## WORK TASK
Set the records down again exactly, apart from any pictures in them.

## RECORDS FOR THE TASK
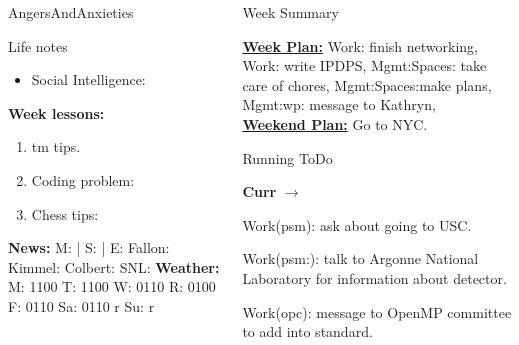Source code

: \begin{columns}
\begin{column}{0.20\linewidth}
\begin{block}{AngersAndAnxieties}
\begin{itemize}
      \end{itemize}
    \end{block}
      \begin{block}{Life notes}
        \begin{itemize}
          \tiny \item \tiny Social Intelligence: 
        \end{itemize}
      \end{block}
      \begin{block}
        {\tiny {\bf Week lessons:}}
        \begin{enumerate}
        \item \tiny tm tips.
        \item \tiny Coding problem: 
        \item \tiny Chess tips: 
        \end{enumerate}
            {{\tiny {\tiny \bf  News:}} {\tiny  M:  | S: 
                | E: Fallon:  Kimmel:  Colbert: SNL:}}
            {{\tiny {\tiny \bf  Weather:}} {\tiny M: 1100 T: 1100 W:
                0110 R: 0100 F: 0110 Sa: 0110 r Su: r }} 

             
      \end{block}
  \end{column}
  \begin{column}{0.6\linewidth}
    \begin{block}{Week Summary}

      {\underline {\bf Week Plan:} Work: finish networking, Work:
        write IPDPS, Mgmt:Spaces: take care of chores,
        Mgmt:Spaces:make plans, 
        Mgmt:wp: message to Kathryn,
      } \\
      {\underline{\bf Weekend Plan:} Go to NYC. } \\
    \end{block}
    \begin{block}{Running ToDo} %


    \item \tiny \textbf{Curr} $\rightarrow$  

    \item \tiny Work(psm): ask about going to USC. 
    \item \tiny Work(psm:): talk to Argonne National Laboratory for
      information about detector. 
    \item \tiny Work(opc): message to OpenMP committee to add into
      standard. 


\end{block}
\end{column}
\end{columns}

## ANSWER BOX
Source code

: \begin{columns}
\begin{column}{0.20\linewidth}
\begin{block}{AngersAndAnxieties}
\begin{itemize}
      \end{itemize}
    \end{block}
      \begin{block}{Life notes}
        \begin{itemize}
          \tiny \item \tiny Social Intelligence: 
        \end{itemize}
      \end{block}
      \begin{block}
        {\tiny {\bf Week lessons:}}
        \begin{enumerate}
        \item \tiny tm tips.
        \item \tiny Coding problem: 
        \item \tiny Chess tips: 
        \end{enumerate}
            {{\tiny {\tiny \bf  News:}} {\tiny  M:  | S: 
                | E: Fallon:  Kimmel:  Colbert: SNL:}}
            {{\tiny {\tiny \bf  Weather:}} {\tiny M: 1100 T: 1100 W:
                0110 R: 0100 F: 0110 Sa: 0110 r Su: r }} 

             
      \end{block}
  \end{column}
  \begin{column}{0.6\linewidth}
    \begin{block}{Week Summary}

      {\underline {\bf Week Plan:} Work: finish networking, Work:
        write IPDPS, Mgmt:Spaces: take care of chores,
        Mgmt:Spaces:make plans, 
        Mgmt:wp: message to Kathryn,
      } \\
      {\underline{\bf Weekend Plan:} Go to NYC. } \\
    \end{block}
    \begin{block}{Running ToDo} %


    \item \tiny \textbf{Curr} $\rightarrow$  

    \item \tiny Work(psm): ask about going to USC. 
    \item \tiny Work(psm:): talk to Argonne National Laboratory for
      information about detector. 
    \item \tiny Work(opc): message to OpenMP committee to add into
      standard. 


\end{block}
\end{column}
\end{columns}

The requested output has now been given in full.